▸ **EXERCISE OBJECTIVE**
Extract all lines from the data beneath that include the word "dependency".

▸ **RECORDS PROVIDED**

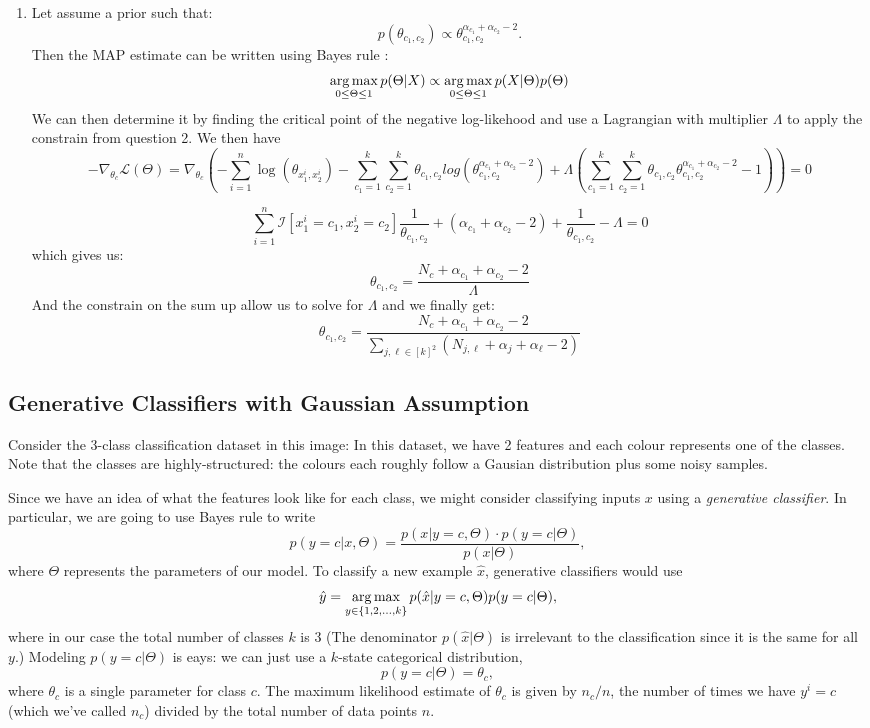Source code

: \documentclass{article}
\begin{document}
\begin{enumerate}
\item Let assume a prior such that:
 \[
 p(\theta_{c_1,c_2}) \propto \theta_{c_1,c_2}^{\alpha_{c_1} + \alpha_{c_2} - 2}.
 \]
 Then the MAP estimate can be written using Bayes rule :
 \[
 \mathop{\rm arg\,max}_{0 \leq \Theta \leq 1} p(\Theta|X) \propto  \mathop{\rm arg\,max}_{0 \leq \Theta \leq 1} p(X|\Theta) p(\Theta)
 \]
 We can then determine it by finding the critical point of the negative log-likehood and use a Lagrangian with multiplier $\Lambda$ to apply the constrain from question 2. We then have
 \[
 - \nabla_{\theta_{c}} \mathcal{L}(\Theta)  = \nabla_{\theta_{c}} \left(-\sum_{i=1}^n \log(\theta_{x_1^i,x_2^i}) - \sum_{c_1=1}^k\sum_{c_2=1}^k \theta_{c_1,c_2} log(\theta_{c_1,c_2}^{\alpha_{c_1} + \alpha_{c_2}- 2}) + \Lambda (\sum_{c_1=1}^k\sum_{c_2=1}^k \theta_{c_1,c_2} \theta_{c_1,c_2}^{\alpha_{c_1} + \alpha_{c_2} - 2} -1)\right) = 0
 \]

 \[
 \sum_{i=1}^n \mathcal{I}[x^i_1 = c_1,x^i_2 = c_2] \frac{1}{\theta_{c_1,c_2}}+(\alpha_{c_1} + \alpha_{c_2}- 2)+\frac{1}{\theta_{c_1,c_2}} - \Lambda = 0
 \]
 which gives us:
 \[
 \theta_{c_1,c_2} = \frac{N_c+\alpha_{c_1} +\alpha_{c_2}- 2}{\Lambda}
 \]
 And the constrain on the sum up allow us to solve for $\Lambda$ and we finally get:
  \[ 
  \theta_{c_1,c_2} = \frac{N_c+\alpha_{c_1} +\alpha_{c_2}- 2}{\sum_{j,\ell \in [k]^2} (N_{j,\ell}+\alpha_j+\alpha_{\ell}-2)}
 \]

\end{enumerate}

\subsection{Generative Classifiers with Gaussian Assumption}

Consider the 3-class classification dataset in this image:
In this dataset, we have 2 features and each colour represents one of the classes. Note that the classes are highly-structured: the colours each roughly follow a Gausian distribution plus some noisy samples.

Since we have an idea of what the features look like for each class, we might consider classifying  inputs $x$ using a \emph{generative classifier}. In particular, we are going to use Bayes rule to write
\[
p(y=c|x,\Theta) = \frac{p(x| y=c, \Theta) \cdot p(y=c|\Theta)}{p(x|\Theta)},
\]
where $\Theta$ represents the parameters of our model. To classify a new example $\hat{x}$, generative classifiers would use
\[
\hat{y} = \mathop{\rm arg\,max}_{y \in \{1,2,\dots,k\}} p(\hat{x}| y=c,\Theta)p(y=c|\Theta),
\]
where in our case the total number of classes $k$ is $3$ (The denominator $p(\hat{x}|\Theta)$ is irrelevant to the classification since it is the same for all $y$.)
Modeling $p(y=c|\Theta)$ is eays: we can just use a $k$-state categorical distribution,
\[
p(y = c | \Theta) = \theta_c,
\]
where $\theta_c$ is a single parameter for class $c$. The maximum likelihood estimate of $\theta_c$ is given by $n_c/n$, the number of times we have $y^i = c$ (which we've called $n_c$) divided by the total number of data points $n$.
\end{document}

...

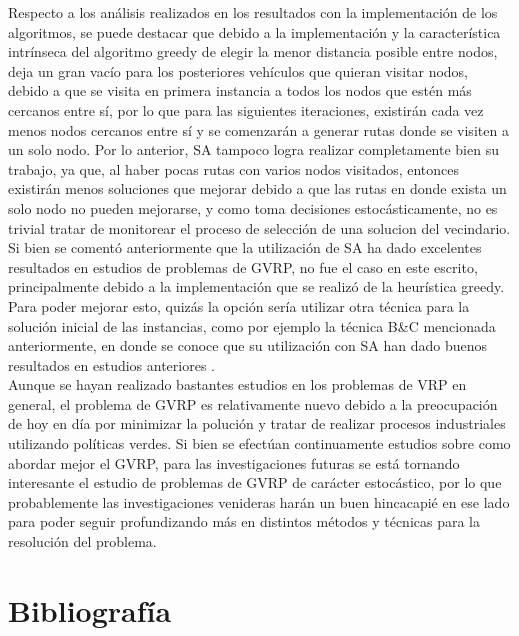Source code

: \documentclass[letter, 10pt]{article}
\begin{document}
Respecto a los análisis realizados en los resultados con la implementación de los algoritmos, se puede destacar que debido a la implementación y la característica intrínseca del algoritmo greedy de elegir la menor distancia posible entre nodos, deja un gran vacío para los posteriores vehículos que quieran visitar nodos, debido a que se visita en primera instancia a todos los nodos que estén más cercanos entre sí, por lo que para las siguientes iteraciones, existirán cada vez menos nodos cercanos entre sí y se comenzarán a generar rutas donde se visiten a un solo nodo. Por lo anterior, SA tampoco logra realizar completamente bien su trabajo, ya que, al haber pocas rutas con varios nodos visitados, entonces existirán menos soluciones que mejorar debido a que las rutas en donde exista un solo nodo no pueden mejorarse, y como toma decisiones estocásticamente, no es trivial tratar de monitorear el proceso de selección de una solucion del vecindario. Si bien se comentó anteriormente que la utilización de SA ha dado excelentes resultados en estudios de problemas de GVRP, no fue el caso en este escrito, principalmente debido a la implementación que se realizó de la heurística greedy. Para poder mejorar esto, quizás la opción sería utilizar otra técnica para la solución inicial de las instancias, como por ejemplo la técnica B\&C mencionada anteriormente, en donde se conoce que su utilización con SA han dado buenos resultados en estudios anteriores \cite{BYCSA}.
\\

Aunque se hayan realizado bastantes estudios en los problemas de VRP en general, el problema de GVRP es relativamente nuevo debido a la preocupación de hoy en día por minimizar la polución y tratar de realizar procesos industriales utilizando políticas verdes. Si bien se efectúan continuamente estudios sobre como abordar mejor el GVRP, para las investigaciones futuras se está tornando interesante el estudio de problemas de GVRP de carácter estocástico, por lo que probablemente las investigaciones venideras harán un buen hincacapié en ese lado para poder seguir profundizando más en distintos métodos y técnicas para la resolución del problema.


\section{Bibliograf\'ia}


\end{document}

---

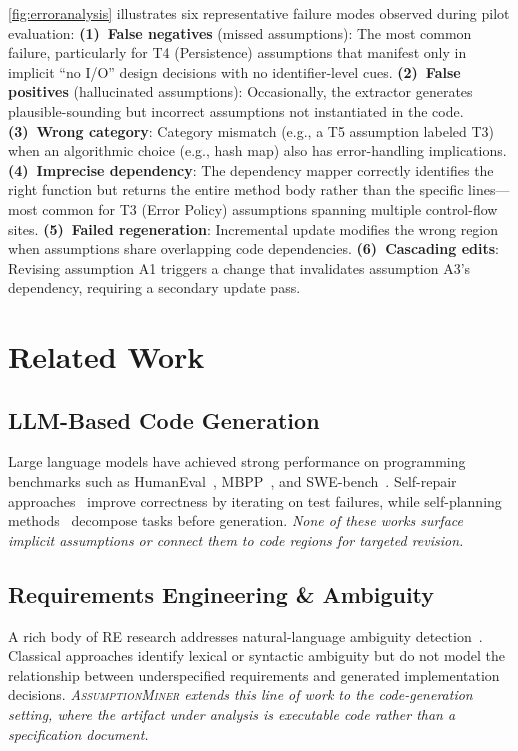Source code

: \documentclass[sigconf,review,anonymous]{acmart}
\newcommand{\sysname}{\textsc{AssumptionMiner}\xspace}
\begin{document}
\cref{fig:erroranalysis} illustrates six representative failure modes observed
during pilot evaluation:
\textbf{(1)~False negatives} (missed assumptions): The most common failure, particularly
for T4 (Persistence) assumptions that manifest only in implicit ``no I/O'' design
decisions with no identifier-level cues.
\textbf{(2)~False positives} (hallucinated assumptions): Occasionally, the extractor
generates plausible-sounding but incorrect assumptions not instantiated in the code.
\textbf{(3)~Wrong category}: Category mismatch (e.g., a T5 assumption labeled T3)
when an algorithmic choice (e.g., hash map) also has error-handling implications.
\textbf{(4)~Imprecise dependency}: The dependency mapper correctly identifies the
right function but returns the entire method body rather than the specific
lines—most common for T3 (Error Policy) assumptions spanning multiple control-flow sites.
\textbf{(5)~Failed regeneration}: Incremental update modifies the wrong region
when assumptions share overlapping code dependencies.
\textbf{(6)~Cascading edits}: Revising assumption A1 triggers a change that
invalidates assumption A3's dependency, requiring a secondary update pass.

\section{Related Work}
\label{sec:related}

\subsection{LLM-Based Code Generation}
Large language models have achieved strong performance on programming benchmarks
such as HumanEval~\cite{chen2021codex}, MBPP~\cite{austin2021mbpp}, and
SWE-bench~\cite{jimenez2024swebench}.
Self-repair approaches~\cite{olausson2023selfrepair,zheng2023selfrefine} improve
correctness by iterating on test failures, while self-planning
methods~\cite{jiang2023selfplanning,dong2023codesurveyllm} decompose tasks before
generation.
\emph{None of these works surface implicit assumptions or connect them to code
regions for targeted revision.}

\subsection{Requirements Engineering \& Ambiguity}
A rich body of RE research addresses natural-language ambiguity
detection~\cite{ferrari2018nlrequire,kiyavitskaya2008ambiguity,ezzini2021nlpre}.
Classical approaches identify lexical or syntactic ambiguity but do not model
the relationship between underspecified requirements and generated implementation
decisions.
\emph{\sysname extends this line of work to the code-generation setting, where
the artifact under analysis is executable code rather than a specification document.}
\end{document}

▸ **TASK OUTPUT**
\textbf{(4)~Imprecise dependency}: The dependency mapper correctly identifies the
invalidates assumption A3's dependency, requiring a secondary update pass.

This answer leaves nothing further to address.